Cendant Corp, the world's biggest travel and real-estate services company, will split into four parts and said fourth-quarter earnings won't meet previous forecasts.
Cendant's real estate, travel distribution, hospitality and vehicle rental units will each form a publicly traded company, New York-based Cendant said yesterday in a statement. The transaction is expected to close next year and be tax free for Cendant and its shareholders, who will completely own the new companies. Investor approval isn't necessary, Cendant said.
Shares have fallen 9.9 percent this year as chief executive Henry Silverman sold or divested units that didn't fit into its real estate and travel units. That's worse than the 2.7 percent drop in the Standard & Poor's 500 Index.
"The company is substantially undervalued," Thomas McIntyre, who holds 526,000 shares of Cendant, said before the firm made its announcement.
Cendant's market value may rise to US$30 billion based on the US$2 billion in free cash flow generated each year by the company, which now has a market capitalization of US$21.02 billion.
The company cut its fourth-quarter profit outlook and lowered next year's growth forecasts.
"They haven't seen their strategy rewarded in the stock market," said McIntyre, who helps manage US$125 million at Orleans, Massachusetts-based McIntyre, Freedman & Flynn. "The frustration has got to be there."
Cendant shares rose US$0.45 to US$20.09 in New York Stock Exchange trading last Friday.
Third-quarter profit fell 21 percent to US$0.44 a share from US$0.56 a year earlier, Cendant said in the statement. It cut fourth-quarter estimates by US$0.03 to US$0.04 a share to US$0.23 to US$0.26 a share on costs related to the combining of two units.

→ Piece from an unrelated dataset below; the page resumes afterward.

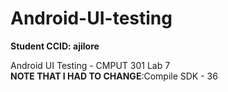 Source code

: # Android-UI-testing
**Student CCID: ajilore**

Android UI Testing - CMPUT 301 Lab 7   
**NOTE THAT I HAD TO CHANGE**:Compile SDK - 36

Analysts in a Thomson survey estimated US$0.46.
Cendant didn't immediately respond to a query about a share sale.
Michael Millman, an analyst with independent stock analysis firm Millman Research Associates in Short Hills, New Jersey, said before the announcement Cendant may be worth US$32 a share in a break up. That's 60 percent more than the current stock price.
"We and our advisers believe the sum of the parts has a value in excess of our current share price,'' Silverman said in the statement.
Silverman, 65, has said the company's real estate and travel units act as a hedge, with demand likely rising for one if it slips for another. The company sold or spun off businesses including an auto-fleet billing unit and a marketing-services arm in the past year.
The program to divest units was completed with the sale of the marketing unit on Oct. 17.
"The stars have aligned," McIntyre said. "Even by their own admission this is the transition year."
The company at the same time has bolstered the two main units through acquisitions, including the Orbitz online travel agency and the purchase of the Wyndham hotel brand.
The company's real estate unit includes the residential brokerages Century 21, Coldwell Banker, ERA and Sotheby's Realty.
Cendant said it expects to pay its US$0.11 quarterly dividend until the new companies are formed. A US$2 billion share buyback target through next year is "no longer operative," it said in the statement.
Names for the new firms haven't been decided yet, the company said, adding it will drop the Cendant name.
Shares of individual Cendant units are gaining in value, McIntyre said. Shares of PHH Corp, a mortgage and fleet management company, have risen 21 percent since the spin off from Cendant in February.
Cendant is undervalued compared to other travel-related companies. The company is trading at a price-earnings ratio of 13.50, according to Bloomberg data. That's less than Marriott International's ratio of about 22 and Expedia Inc's ratio of 16.78.